When Baltimore artist Dick Turner invented his Smile Machine two years ago, he never dreamed it would be swept up in a Winter Olympics media blitz -- and that he wouldn't get an ounce of credit.
Mr. Turner's contraption, which is worn over the head to keep a smile in place, consists of "sustaining rods," a "joy strap," and a "calibration buckle" that allows the user to adjust the "level of happiness desired."
It was originally made to symbolize his "30 Points of Ideaism," a philosophy that encourages "exploration of the symbolic content of our ideas and our everyday behaviors." The smile, he says, is the simplist example of an everyday gesture that can have many symbolic meanings.
Unbeknown to Mr. Turner, the Lillehammer Olympic Organizing Committee decided smile machines were the perfect way to make light of Norwegians' reputation as a dour people and ordered 100,000 of them for Olympic workers and town residents to wear when the games begin Feb. 12. News reports put the cost at $120,000.
Trouble is, the machines didn't come from their inventor, who makes and sells them on a small scale in the city. They came from a Norweigan promotions firm, and in all the publicity the campaign generated, Mr. Turner's name never came up.
Mr. Turner has no idea where the Norweigan PR firm got the idea for a smile machine. One thing is certain, however. The machine the Olympic committee ordered looks identical to his, which received modest publicity in Europe because his sister, an artist living in Spain, promoted it through TV, magazines and a performance art piece.
The whole affair smacks of a "bargain-basement John le Carre story," says Mr. Turner, an artist, composer and filmmaker who works at a Baltimore sound equipment store.
Mr. Turner received calls from friends who either heard about the smile campaign on a National Public Radio report or read about it in Sports Illustrated, Newsweek or Life magazine.
"I immediately questioned how to turn this into a situation with as much absurdity as humanly possible," Mr. Turner says.
Norwegian critics apparently found the notion absurd without his help. The Life story said they found the campaign to be "wasteful or stupid or both."
Mr. Turner has no patent on the Smile Machine. "I figure that wasn't my goal," he says. "My goal was to do an art project. I was satisfied with that."
He says he merely wanted the machine's symbolic significance to be taken seriously and to perhaps have the "30 Points" translated into Norwegian.
Still, he mailed a Smile Machine, press notices and a stern letter to the Norwegian Embassy, asking for a "public acknowledgment of my claims to originality to this intellectual property."
For a while, Mr. Turner heard nothing. Meanwhile, the letter was forwarded to Norway's ministry of foreign affairs, which in turn sent it to the Lillehammer committee. Along the way, the letter was leaked to a Norwegian reporter, who called Mr. Turner and wrote a piece for a widely read Norwegian newspaper.
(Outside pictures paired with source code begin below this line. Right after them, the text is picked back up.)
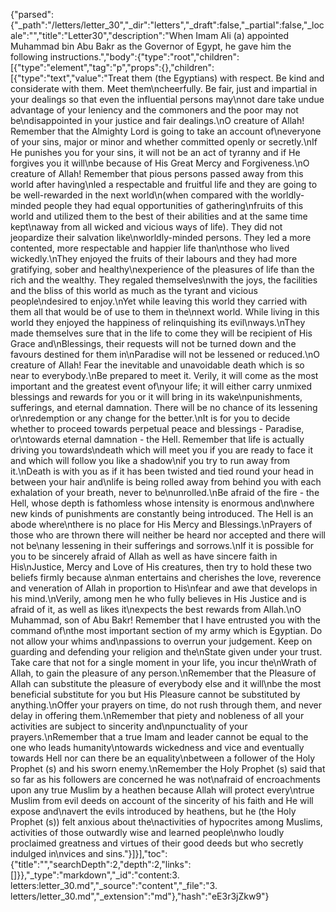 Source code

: {"parsed":{"_path":"/letters/letter_30","_dir":"letters","_draft":false,"_partial":false,"_locale":"","title":"Letter30","description":"When Imam Ali (a) appointed Muhammad bin Abu Bakr as the Governor of Egypt, he gave him the following instructions.","body":{"type":"root","children":[{"type":"element","tag":"p","props":{},"children":[{"type":"text","value":"Treat them (the Egyptians) with respect. Be kind and considerate with them. Meet them\ncheerfully. Be fair, just and impartial in your dealings so that even the influential persons may\nnot dare take undue advantage of your leniency and the commoners and the poor may not be\ndisappointed in your justice and fair dealings.\nO creature of Allah! Remember that the Almighty Lord is going to take an account of\neveryone of your sins, major or minor and whether committed openly or secretly.\nIf He punishes you for your sins, it will not be an act of tyranny and if He forgives you it will\nbe because of His Great Mercy and Forgiveness.\nO creature of Allah! Remember that pious persons passed away from this world after having\nled a respectable and fruitful life and they are going to be well-rewarded in the next world\n(when compared with the worldly-minded people they had equal opportunities of gathering\nfruits of this world and utilized them to the best of their abilities and at the same time kept\naway from all wicked and vicious ways of life). They did not jeopardize their salvation like\nworldly-minded persons. They led a more contented, more respectable and happier life than\nthose who lived wickedly.\nThey enjoyed the fruits of their labours and they had more gratifying, sober and healthy\nexperience of the pleasures of life than the rich and the wealthy. They regaled themselves\nwith the joys, the facilities and the bliss of this world as much as the tyrant and vicious people\ndesired to enjoy.\nYet while leaving this world they carried with them all that would be of use to them in the\nnext world. While living in this world they enjoyed the happiness of relinquishing its evil\nways.\nThey made themselves sure that in the life to come they will be recipient of His Grace and\nBlessings, their requests will not be turned down and the favours destined for them in\nParadise will not be lessened or reduced.\nO creature of Allah! Fear the inevitable and unavoidable death which is so near to everybody.\nBe prepared to meet it. Verily, it will come as the most important and the greatest event of\nyour life; it will either carry unmixed blessings and rewards for you or it will bring in its wake\npunishments, sufferings, and eternal damnation. There will be no chance of its lessening or\nredemption or any change for the better.\nIt is for you to decide whether to proceed towards perpetual peace and blessings - Paradise, or\ntowards eternal damnation - the Hell. Remember that life is actually driving you towards\ndeath which will meet you if you are ready to face it and which will follow you like a shadow\nif you try to run away from it.\nDeath is with you as if it has been twisted and tied round your head in between your hair and\nlife is being rolled away from behind you with each exhalation of your breath, never to be\nunrolled.\nBe afraid of the fire - the Hell, whose depth is fathomless whose intensity is enormous and\nwhere new kinds of punishments are constantly being introduced. The Hell is an abode where\nthere is no place for His Mercy and Blessings.\nPrayers of those who are thrown there will neither be heard nor accepted and there will not be\nany lessening in their sufferings and sorrows.\nIf it is possible for you to be sincerely afraid of Allah as well as have sincere faith in His\nJustice, Mercy and Love of His creatures, then try to hold these two beliefs firmly because a\nman entertains and cherishes the love, reverence and veneration of Allah in proportion to His\nfear and awe that develops in his mind.\nVerily, among men he who fully believes in His Justice and is afraid of it, as well as likes it\nexpects the best rewards from Allah.\nO Muhammad, son of Abu Bakr! Remember that I have entrusted you with the command of\nthe most important section of my army which is Egyptian. Do not allow your whims and\npassions to overrun your judgement. Keep on guarding and defending your religion and the\nState given under your trust. Take care that not for a single moment in your life, you incur the\nWrath of Allah, to gain the pleasure of any person.\nRemember that the Pleasure of Allah can substitute the pleasure of everybody else and it will\nbe the most beneficial substitute for you but His Pleasure cannot be substituted by anything.\nOffer your prayers on time, do not rush through them, and never delay in offering them.\nRemember that piety and nobleness of all your activities are subject to sincerity and\npunctuality of your prayers.\nRemember that a true Imam and leader cannot be equal to the one who leads humanity\ntowards wickedness and vice and eventually towards Hell nor can there be an equality\nbetween a follower of the Holy Prophet (s) and his sworn enemy.\nRemember the Holy Prophet (s) said that so far as his followers are concerned he was not\nafraid of encroachments upon any true Muslim by a heathen because Allah will protect every\ntrue Muslim from evil deeds on account of the sincerity of his faith and He will expose and\navert the evils introduced by heathens, but he (the Holy Prophet (s)) felt anxious about the\nactivities of hypocrites among Muslims, activities of those outwardly wise and learned people\nwho loudly proclaimed greatness and virtues of their good deeds but who secretly indulged in\nvices and sins."}]}],"toc":{"title":"","searchDepth":2,"depth":2,"links":[]}},"_type":"markdown","_id":"content:3. letters:letter_30.md","_source":"content","_file":"3. letters/letter_30.md","_extension":"md"},"hash":"eE3r3jZkw9"} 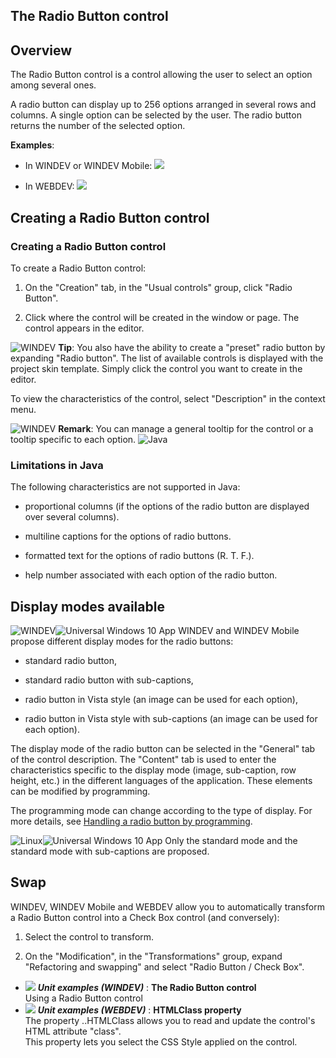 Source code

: 


## The Radio Button control
			



<a name="NOTE1"></a>
<a name="NOTE1_1"></a>


## Overview
<a name="overview_ELTTEXTE000210"></a>
The Radio Button control is a control allowing the user to select an option among several ones.

A radio button can display up to 256 options arranged in several rows and columns. A single option can be selected by the user. The radio button returns the number of the selected option.

**Examples**:

- In WINDEV or WINDEV Mobile: ![](https://doc.pcsoft.fr/en-US/images/image.awp?langid=3&name=SELECTEUR.GIF)


- In WEBDEV: ![](https://doc.pcsoft.fr/en-US/images/image.awp?langid=3&name=champSelecteur.gif)







<a name="NOTE2"></a>
<a name="NOTE2_1"></a>


## Creating a Radio Button control
<a name="creating_radio_button_control_ELTTEXTE000234"></a>


### Creating a Radio Button control
<a name="creating_radio_button_control_ELTPARAGRAPHE000063"></a>

To create a Radio Button control:

1. On the "Creation" tab, in the "Usual controls" group, click "Radio Button".

2. Click where the control will be created in the window or page. The control appears in the editor.




![WINDEV](https://doc.pcsoft.fr/ext/images/us/WD.png) **Tip**: You also have the ability to create a "preset" radio button by expanding "Radio button". The list of available controls is displayed with the project skin template. Simply click the control you want to create in the editor.

To view the characteristics of the control, select "Description" in the context menu.

![WINDEV](https://doc.pcsoft.fr/ext/images/us/WD.png) **Remark**: You can manage a general tooltip for the control or a tooltip specific to each option.
<a name="NOTE2_2"></a>
![Java](https://doc.pcsoft.fr/ext/images/us/JAVA.png) 

### Limitations in Java
<a name="limitations_java_ELTPARAGRAPHE000097"></a>

The following characteristics are not supported in Java:

- proportional columns (if the options of the radio button are displayed over several columns).

- multiline captions for the options of radio buttons.

- formatted text for the options of radio buttons (R. T. F.).

- help number associated with each option of the radio button.



<a name="NOTE2_3"></a>

<a name="NOTE3"></a>
<a name="NOTE3_1"></a>


## Display modes available
<a name="display_modes_available_ELTTEXTE000270"></a>
![WINDEV](https://doc.pcsoft.fr/ext/images/us/WD.png)![Universal Windows 10 App](https://doc.pcsoft.fr/ext/images/us/UNIVERSALAPP.png) 
WINDEV and WINDEV Mobile propose different display modes for the radio buttons:

- standard radio button, 

- standard radio button with sub-captions, 

- radio button in Vista style (an image can be used for each option), 

- radio button in Vista style with sub-captions (an image can be used for each option). 


The display mode of the radio button can be selected in the "General" tab of the control description. The "Content" tab is used to enter the characteristics specific to the display mode (image, sub-caption, row height, etc.) in the different languages of the application. These elements can be modified by programming.

The programming mode can change according to the type of display. For more details, see [Handling a radio button by programming](../WDChamp/1013254.md).

![Linux](https://doc.pcsoft.fr/ext/images/us/LX.png)![Universal Windows 10 App](https://doc.pcsoft.fr/ext/images/us/UNIVERSALAPP.png) Only the standard mode and the standard mode with sub-captions are proposed.

<a name="NOTE4"></a>
<a name="NOTE4_1"></a>


## Swap
<a name="swap_ELTTEXTE000294"></a>
WINDEV, WINDEV Mobile and WEBDEV allow you to automatically transform a Radio Button control into a Check Box control (and conversely): 

1. Select the control to transform. 

2. On the "Modification", in the "Transformations" group, expand "Refactoring and swapping" and select "Radio Button / Check Box".





- ![](https://doc.pcsoft.fr/en-US/images/image.awp?langid=3&name=TheRadioButtoncontrol.gif) ***Unit examples (WINDEV)*** : **The Radio Button control** <br>Using a Radio Button control
- ![](https://doc.pcsoft.fr/en-US/images/image.awp?langid=3&name=HTMLClassproperty.gif) ***Unit examples (WEBDEV)*** : **HTMLClass property** <br>The property ..HTMLClass allows you to read and update the control's HTML attribute "class".<br>This property lets you select the CSS Style applied on the control.


Ultimately, Tore Tanum, press counselor at the Norwegian embassy in Washington, called Mr. Turner and acknowledged that the Smile Machine was his idea but said nothing further could be done about it.
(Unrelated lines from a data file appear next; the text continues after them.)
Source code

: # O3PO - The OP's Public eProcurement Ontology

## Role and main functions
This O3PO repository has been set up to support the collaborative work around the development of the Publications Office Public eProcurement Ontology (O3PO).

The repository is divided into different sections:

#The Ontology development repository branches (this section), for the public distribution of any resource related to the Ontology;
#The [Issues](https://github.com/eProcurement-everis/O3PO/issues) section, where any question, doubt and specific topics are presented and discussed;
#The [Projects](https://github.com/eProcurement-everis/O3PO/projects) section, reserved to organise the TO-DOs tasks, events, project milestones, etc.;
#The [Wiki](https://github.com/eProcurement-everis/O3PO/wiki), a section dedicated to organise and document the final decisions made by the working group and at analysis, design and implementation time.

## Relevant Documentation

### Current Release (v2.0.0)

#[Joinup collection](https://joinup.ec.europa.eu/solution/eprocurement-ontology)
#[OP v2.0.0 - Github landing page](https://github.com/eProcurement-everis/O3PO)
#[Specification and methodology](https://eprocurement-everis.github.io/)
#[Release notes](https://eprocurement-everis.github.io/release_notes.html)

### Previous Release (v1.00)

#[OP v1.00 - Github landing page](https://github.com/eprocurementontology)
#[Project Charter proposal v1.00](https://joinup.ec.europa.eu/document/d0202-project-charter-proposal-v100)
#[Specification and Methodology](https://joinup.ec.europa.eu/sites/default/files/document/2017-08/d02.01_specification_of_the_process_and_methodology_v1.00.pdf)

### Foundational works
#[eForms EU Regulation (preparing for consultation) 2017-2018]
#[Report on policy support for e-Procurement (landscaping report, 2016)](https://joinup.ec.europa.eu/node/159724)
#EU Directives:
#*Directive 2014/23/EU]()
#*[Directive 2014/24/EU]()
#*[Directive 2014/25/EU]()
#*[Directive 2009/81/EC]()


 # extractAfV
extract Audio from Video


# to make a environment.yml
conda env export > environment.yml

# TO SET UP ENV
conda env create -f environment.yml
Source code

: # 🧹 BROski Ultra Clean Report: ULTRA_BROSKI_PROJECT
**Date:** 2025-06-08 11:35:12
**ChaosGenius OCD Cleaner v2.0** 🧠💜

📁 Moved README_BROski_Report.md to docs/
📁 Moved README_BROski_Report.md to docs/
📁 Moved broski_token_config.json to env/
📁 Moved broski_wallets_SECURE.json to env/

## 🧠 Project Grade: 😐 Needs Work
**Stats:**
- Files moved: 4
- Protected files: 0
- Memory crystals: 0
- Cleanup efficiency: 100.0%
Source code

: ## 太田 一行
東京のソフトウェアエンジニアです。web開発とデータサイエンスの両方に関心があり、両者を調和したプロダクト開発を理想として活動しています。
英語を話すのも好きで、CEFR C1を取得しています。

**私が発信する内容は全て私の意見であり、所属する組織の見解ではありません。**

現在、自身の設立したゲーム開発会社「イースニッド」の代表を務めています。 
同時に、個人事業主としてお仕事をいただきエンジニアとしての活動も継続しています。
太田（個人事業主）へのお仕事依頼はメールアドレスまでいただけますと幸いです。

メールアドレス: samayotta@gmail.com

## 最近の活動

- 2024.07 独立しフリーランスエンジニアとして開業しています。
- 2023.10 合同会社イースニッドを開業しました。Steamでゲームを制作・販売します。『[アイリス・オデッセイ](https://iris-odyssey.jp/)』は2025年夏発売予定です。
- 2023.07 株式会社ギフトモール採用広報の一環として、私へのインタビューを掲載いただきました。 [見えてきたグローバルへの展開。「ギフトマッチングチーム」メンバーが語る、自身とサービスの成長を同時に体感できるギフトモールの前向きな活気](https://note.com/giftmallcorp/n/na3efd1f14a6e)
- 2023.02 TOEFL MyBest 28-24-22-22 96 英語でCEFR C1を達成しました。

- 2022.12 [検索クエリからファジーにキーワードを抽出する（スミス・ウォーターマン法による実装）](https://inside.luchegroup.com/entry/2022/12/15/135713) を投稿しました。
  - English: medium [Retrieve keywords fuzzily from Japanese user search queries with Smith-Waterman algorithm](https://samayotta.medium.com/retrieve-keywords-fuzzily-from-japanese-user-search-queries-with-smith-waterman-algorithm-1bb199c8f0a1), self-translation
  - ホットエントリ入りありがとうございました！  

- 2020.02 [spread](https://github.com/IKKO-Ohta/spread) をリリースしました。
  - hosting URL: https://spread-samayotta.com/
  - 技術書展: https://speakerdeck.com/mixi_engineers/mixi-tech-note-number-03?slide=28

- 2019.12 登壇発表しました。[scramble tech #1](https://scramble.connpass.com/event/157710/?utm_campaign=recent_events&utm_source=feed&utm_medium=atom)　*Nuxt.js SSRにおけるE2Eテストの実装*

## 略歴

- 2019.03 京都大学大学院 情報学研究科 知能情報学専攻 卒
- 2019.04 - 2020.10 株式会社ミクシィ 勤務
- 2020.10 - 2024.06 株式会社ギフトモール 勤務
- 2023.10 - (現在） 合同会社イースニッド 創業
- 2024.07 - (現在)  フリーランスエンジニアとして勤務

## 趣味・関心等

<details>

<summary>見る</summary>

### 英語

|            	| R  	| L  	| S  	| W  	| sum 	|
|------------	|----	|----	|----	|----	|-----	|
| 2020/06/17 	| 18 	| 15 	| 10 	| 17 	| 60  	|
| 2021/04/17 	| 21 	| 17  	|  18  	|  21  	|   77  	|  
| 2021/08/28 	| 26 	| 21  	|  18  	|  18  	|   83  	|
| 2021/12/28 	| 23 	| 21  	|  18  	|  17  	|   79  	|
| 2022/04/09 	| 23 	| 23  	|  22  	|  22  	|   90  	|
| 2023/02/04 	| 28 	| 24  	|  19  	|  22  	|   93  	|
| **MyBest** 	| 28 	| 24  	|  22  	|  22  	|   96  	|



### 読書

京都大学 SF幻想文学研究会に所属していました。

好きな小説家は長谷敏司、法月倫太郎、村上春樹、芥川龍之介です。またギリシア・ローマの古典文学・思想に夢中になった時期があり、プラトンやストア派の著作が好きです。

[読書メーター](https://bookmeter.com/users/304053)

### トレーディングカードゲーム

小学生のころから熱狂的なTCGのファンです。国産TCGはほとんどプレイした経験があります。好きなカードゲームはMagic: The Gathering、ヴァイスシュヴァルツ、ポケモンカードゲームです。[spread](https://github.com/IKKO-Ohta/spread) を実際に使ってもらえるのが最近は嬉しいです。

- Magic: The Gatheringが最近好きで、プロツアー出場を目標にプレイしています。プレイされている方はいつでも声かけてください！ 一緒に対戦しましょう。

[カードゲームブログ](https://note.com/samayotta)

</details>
The gadget was originally presented by the Olympic Committee "more or less as a joke," Mr. Tanum says. "But the whole media situation around the Olympic Games is such that anything can be used as news."
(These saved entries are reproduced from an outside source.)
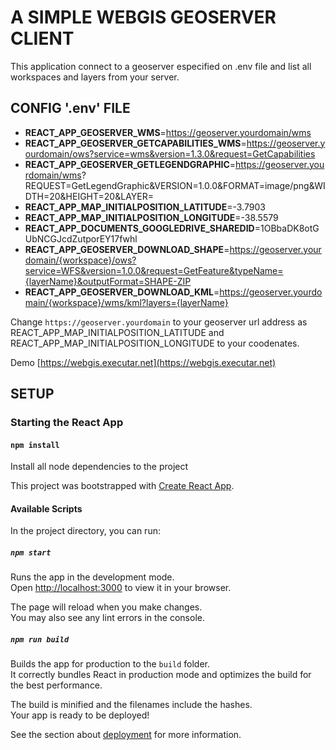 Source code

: # A SIMPLE WEBGIS GEOSERVER CLIENT

This application connect to a geoserver especified on .env file and list all workspaces and layers from your server.

## CONFIG '.env' FILE

* **REACT_APP_GEOSERVER_WMS**=https://geoserver.yourdomain/wms
* **REACT_APP_GEOSERVER_GETCAPABILITIES_WMS**=https://geoserver.yourdomain/ows?service=wms&version=1.3.0&request=GetCapabilities
* **REACT_APP_GEOSERVER_GETLEGENDGRAPHIC**=https://geoserver.yourdomain/wms? REQUEST=GetLegendGraphic&VERSION=1.0.0&FORMAT=image/png&WIDTH=20&HEIGHT=20&LAYER=
* **REACT_APP_MAP_INITIALPOSITION_LATITUDE**=-3.7903
* **REACT_APP_MAP_INITIALPOSITION_LONGITUDE**=-38.5579
* **REACT_APP_DOCUMENTS_GOOGLEDRIVE_SHAREDID**=1OBbaDK8otGUbNCGJcdZutporEY17fwhl
* **REACT_APP_GEOSERVER_DOWNLOAD_SHAPE**=https://geoserver.yourdomain/{workspace}/ows?service=WFS&version=1.0.0&request=GetFeature&typeName={layerName}&outputFormat=SHAPE-ZIP
* **REACT_APP_GEOSERVER_DOWNLOAD_KML**=https://geoserver.yourdomain/{workspace}/wms/kml?layers={layerName}

Change `https://geoserver.yourdomain` to your geoserver url address as REACT_APP_MAP_INITIALPOSITION_LATITUDE and REACT_APP_MAP_INITIALPOSITION_LONGITUDE to your coodenates.

Demo [https://webgis.executar.net](https://webgis.executar.net)

## SETUP

### Starting the React App

#### `npm install`

Install all node dependencies  to the project

This project was bootstrapped with [Create React App](https://github.com/facebook/create-react-app).

#### Available Scripts

In the project directory, you can run:

##### `npm start`

Runs the app in the development mode.\
Open [http://localhost:3000](http://localhost:3000) to view it in your browser.

The page will reload when you make changes.\
You may also see any lint errors in the console.

##### `npm run build`

Builds the app for production to the `build` folder.\
It correctly bundles React in production mode and optimizes the build for the best performance.

The build is minified and the filenames include the hashes.\
Your app is ready to be deployed!

See the section about [deployment](https://facebook.github.io/create-react-app/docs/deployment) for more information.
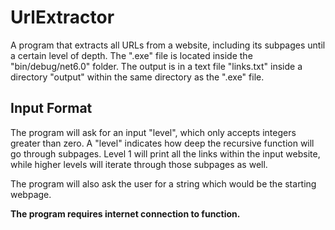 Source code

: # UrlExtractor
A program that extracts all URLs from a website, including its subpages until a certain level of depth. The ".exe" file is located inside the "bin/debug/net6.0" folder. The output is in a text file "links.txt" inside a directory "output" within the same directory as the ".exe" file.

## Input Format
The program will ask for an input "level", which only accepts integers greater than zero. A "level" indicates how deep the recursive function will go through subpages. Level 1 will print all the links within the input website, while higher levels will iterate through those subpages as well.

The program will also ask the user for a string which would be the starting webpage.

**The program requires internet connection to function.**

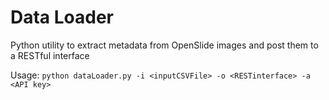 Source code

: # Data Loader

Python utility to extract metadata from OpenSlide images and post them to a RESTful interface

Usage:
`python dataLoader.py -i <inputCSVFile> -o <RESTinterface> -a <API key>`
Coincidentally, Mr. Tanum has just received a letter from the Lillehammer committee that says the smile boeyle -- in English, smiling hoop -- probably won't be used in conjunction with the Winter Games after all.
"The general reaction was we don't need any gadget to receive our visitors during the Olympics," Mr. Tanum says. "They don't need any help to smile."
Mr. Turner's role in the smile machine mystery was not mentioned in the letter, Mr. Tanum says. But clearly, the embassy and the Lillehammer committee are concerned about his financial stake in the invention, he says.
Locally, the smile gadget is selling at Louie's Book Store and Cafe at $12.95 a pop.